Österreich:Der Kurz-Zug kennt nur eine Richtung

Österreich: Sebastian Kurz galt als "Wunderwuzzi", "Welpe" oder "Kinderstar". Jetzt will er Kanzler von Österreich werden.

Sebastian Kurz galt als "Wunderwuzzi", "Welpe" oder "Kinderstar". Jetzt will er Kanzler von Österreich werden.

(Foto: AFP)

Staatssekretär mit 24, Außenminister mit 27, Kanzlerkandidat mit 30 Jahren: Sebastian Kurz mischt Österreich auf. Steckt in ihm mehr als ein guter Selbstvermarkter?

Von Cathrin Kahlweit, Wien

Der österreichische Außenminister Sebastian Kurz beschert seiner Partei wenige Tage nach der Kür zum neuen ÖVP-Chef nicht nur sehr viel Aufmerksamkeit, sondern auch hervorragende Zahlen. Was Meinungsforscher erwartet und die politischen Gegner befürchtet hatten, belegen nun die neuesten Umfragen: Die "Liste Sebastian Kurz - die neue Volkspartei", mit der die ÖVP zu den Neuwahlen im Herbst antreten will, schnellte von 23 auf 33 Prozent hoch, während die SPÖ bei 26 Prozent stagniert und die FPÖ auf 26 Prozent absackte.

Dem jungen Star der Rechten, der die Wahlen mit seiner Aufkündigung der Koalition quasi im Alleingang forciert hatte, verzeihen die Wähler auch, dass sie nun verfrüht zu den Urnen gehen müssen; mehr als 60 Prozent der Befragten fanden die Entscheidung, die Regierung zu kippen, richtig.

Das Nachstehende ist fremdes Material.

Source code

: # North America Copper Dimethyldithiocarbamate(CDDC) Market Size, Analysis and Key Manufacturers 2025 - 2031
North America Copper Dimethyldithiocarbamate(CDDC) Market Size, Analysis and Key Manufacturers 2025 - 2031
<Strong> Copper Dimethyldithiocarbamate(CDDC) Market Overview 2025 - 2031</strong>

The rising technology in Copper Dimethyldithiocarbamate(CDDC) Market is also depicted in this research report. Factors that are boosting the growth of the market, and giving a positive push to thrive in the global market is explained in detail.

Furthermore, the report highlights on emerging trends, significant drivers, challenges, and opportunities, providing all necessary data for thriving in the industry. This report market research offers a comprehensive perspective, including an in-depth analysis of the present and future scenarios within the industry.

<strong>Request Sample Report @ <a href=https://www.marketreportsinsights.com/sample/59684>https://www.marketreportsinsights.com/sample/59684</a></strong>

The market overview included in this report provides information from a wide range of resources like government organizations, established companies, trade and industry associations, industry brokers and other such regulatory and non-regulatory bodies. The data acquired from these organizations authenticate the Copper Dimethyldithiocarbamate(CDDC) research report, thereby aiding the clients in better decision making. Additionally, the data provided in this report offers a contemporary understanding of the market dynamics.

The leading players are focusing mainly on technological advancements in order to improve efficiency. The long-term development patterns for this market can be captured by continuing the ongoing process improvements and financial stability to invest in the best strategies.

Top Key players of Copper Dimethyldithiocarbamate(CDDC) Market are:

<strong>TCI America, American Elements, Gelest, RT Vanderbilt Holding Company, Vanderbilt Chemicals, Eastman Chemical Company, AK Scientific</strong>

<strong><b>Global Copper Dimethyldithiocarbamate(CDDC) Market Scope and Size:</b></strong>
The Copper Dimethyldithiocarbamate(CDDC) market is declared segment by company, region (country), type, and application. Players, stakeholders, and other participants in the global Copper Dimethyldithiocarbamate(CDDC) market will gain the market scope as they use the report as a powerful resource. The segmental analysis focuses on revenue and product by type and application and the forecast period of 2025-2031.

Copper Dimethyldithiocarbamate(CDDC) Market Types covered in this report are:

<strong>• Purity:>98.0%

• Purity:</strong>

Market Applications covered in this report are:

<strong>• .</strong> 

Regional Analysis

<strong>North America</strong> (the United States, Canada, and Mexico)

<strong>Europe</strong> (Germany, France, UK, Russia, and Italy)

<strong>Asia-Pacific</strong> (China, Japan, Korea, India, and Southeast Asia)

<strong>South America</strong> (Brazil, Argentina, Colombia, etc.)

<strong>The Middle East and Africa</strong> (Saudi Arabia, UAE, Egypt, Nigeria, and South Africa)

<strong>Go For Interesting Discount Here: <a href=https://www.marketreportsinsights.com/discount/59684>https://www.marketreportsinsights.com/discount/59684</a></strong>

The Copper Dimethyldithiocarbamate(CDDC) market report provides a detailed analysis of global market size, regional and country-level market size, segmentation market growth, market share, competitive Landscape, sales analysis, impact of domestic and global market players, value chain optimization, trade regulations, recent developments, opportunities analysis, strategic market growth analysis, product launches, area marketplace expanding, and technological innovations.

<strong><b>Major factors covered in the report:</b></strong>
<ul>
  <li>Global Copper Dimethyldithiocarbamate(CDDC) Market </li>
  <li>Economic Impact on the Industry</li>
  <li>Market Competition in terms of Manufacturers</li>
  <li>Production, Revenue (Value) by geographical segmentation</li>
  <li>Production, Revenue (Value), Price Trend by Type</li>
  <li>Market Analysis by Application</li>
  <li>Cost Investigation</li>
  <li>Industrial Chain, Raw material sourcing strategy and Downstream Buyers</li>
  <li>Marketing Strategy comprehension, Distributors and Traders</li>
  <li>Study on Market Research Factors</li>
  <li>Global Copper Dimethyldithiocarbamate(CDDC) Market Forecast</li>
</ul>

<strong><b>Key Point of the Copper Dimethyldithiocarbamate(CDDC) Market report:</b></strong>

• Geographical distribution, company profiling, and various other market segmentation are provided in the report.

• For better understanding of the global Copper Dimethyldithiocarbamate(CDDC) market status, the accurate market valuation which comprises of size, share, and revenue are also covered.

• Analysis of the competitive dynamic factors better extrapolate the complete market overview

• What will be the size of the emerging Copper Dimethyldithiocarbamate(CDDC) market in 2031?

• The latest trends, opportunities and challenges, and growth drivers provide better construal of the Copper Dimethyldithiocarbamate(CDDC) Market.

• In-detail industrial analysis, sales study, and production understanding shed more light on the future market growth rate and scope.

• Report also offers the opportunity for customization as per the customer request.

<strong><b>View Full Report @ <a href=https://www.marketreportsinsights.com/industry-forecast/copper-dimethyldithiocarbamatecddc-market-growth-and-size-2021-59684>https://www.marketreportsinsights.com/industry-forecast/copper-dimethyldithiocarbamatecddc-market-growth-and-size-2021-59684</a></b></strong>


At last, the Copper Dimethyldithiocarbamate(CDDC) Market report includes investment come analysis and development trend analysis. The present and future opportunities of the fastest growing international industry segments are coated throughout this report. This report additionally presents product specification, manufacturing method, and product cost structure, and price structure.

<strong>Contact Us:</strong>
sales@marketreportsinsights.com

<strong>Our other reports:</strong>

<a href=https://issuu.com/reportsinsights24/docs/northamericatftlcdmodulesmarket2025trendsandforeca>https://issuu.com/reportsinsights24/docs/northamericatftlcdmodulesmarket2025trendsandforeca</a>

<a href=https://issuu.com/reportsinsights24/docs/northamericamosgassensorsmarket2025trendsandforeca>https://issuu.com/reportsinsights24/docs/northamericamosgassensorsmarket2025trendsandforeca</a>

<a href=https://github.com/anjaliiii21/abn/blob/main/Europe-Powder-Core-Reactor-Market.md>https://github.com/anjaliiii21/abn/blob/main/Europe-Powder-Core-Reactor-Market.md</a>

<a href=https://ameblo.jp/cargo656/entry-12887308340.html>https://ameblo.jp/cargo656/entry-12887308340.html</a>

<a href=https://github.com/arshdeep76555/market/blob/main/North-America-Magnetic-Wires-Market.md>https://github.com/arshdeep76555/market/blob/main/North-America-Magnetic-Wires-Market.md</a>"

Wer aber ist dieser gerade mal 30-jährige Sebastian Kurz, der offenbar nichts falsch machen kann und dem seine Mentoren das Amt des Staatssekretärs für Integration zutrauten, als er 24 war, das Amt des Außenministers mit 27? Er sei kein Karrieriejunkie, betont er im Gespräch mit der SZ nach seiner Bestellung zum neuen Parteichef. Er habe vielmehr gewarnt, als man ihn vor sechs Jahren in sein erstes Regierungsamt heben wollte: die Medien würden da nicht mitmachen, habe er gesagt, das sei ein Wahnsinn, aber man habe nicht auf ihn gehört.

Drei Jahre später, als er das Außenamt übernahm, sei er dann schon selbst sicher gewesen, dass das klappen könnte und habe viel positives Feedback bekommen. Seither hat er Schlagzeilen mit der Schließung der Balkanroute und seinem auch sonst harten Kurs in der Flüchtlingsfrage gemacht; derzeit fordert er, Flüchtlinge gar nicht mehr über das Mittelmeer nach Europa reisen zu lassen, sondern sie an der nordafrikanischen Küste abzufangen und "zurückzustellen".

Es gibt auch bei der politischen Konkurrenz kaum jemanden, der Kurz nicht für ein Ausnahmetalent hält, er ist geschickt und charmant, plant seine Auftritte genau und jeden Schritt im voraus, geht selten Risiken ein, lernt schnell. Gespalten sind die Meinungen darüber, wie viel mehr als ein guter Selbstvermarkter im neuen starken Mann der ÖVP steckt, der sich im Herbst mit dann 31 Jahren zum Kanzler wählen lassen will: In der SPÖ heißt es, Kurz sei ein "One-Hit-Wonder", der nicht viel mehr drauf habe als die immer gleichen Sätze zur Flüchtlingskrise, aber kneife, wenn es um Details oder die Umsetzung gehe.

Es ist ganz offensichtlich, dass der Wahlkampf in Österreich, den Sebastian Kurz provoziert hat, längst losgegangen ist. Bei den Konkurrenten hofft man, dass der Kurz-Zug dem Hype um SPD-Mann Martin Schulz ähneln möge. Aber der Vergleich hinkt. Während die SPD mit Schulz drei Landtagswahlen verlor, hat sich der Zug des jungen Österreichers bisher, einer Bergbahn gleich, immer nur in eine Richtung bewegt: nach oben.